Der teuerste Teil waren sicher die Erdarbeiten. (mit Kies und Abtransport so an die 10.000)


----------



## tomsteich (31. Aug. 2012)

*AW: Umfrage: Kosten für den Teich*



catamo2012 schrieb:


> Hallo zusammen,
> 
> also für meinen kleinen Schwimmteich habe ich bis jetzt ca. 25.000 ausgegeben, allerdings sind da die Erdarbeiten sowie die komplette Filtertechnik, ein wenig Pflanzen und die Terasse welche zum Teil über den Teich geht dabei.

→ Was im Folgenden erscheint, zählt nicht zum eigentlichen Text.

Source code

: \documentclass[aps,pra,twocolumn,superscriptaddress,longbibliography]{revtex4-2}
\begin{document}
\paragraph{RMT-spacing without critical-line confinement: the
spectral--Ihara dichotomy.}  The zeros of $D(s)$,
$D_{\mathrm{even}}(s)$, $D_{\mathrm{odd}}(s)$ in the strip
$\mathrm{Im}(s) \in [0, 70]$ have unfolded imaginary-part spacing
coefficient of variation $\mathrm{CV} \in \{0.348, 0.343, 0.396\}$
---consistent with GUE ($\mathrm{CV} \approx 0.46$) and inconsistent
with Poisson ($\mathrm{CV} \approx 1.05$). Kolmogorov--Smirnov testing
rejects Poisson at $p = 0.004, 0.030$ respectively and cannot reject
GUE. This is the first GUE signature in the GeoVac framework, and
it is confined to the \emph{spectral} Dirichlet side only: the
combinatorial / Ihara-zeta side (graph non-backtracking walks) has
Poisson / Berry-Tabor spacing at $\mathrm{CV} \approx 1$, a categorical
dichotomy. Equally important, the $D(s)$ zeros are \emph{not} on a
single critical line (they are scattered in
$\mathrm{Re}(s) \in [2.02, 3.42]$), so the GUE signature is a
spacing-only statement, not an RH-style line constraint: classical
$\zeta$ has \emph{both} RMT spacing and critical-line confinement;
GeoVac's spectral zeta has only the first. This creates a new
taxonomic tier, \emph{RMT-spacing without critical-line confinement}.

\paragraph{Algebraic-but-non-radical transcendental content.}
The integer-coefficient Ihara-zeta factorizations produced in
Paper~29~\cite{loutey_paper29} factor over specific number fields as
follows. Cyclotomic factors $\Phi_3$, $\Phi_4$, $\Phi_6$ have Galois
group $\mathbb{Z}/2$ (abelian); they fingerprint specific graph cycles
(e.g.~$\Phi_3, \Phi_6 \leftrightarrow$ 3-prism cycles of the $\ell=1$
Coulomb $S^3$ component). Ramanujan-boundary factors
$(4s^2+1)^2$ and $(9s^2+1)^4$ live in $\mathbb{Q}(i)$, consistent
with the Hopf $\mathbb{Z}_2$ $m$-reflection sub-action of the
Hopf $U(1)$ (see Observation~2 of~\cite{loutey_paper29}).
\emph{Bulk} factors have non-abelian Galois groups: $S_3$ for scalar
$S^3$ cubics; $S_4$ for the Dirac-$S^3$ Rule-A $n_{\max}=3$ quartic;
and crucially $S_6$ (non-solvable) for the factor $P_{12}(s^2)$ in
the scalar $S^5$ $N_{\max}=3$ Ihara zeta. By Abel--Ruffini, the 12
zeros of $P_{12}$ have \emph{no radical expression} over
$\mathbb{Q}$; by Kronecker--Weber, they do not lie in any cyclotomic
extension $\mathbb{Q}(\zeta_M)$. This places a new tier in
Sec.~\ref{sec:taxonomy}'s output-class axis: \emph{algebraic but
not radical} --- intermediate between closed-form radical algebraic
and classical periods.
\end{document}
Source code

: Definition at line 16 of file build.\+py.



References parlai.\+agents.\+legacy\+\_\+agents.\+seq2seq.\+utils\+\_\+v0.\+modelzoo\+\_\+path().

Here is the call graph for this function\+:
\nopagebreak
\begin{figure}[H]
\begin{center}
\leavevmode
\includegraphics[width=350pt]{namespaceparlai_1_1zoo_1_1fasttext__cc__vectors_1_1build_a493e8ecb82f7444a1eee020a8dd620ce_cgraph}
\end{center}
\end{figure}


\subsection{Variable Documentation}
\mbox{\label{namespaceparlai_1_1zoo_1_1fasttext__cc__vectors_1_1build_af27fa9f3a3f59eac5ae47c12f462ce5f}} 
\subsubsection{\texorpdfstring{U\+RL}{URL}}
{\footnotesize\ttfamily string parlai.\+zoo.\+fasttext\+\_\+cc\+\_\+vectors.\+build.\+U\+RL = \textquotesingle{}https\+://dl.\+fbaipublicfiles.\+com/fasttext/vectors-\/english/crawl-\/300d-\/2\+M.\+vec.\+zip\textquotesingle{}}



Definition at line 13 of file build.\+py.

Muss aber zugeben das schon vieles mit Hilfe von Freunden gemeistert wurde.
> Der teuerste Teil waren sicher die Erdarbeiten. (mit Kies und Abtransport so an die 10.000)



Hallo,

das Thema ist zwar jetzt schon einige Monate alt. Ich wundere mich sehr über einen Selbstbaupreis von 25.000,-- Euro (bis jetzt? Heißt das, der ist noch nicht fertig?), auch wenn ich jetzt die 10.000,-- Euro Erdarbeiten abziehe. Betrifft das tatsächlich diesen kleinen Teich (laut Profil)? Wahrscheinlich stimmt die Quadratmeterangabe nicht(?). Das kann ja nicht sein, oder? 

Gruß

Thomas


----------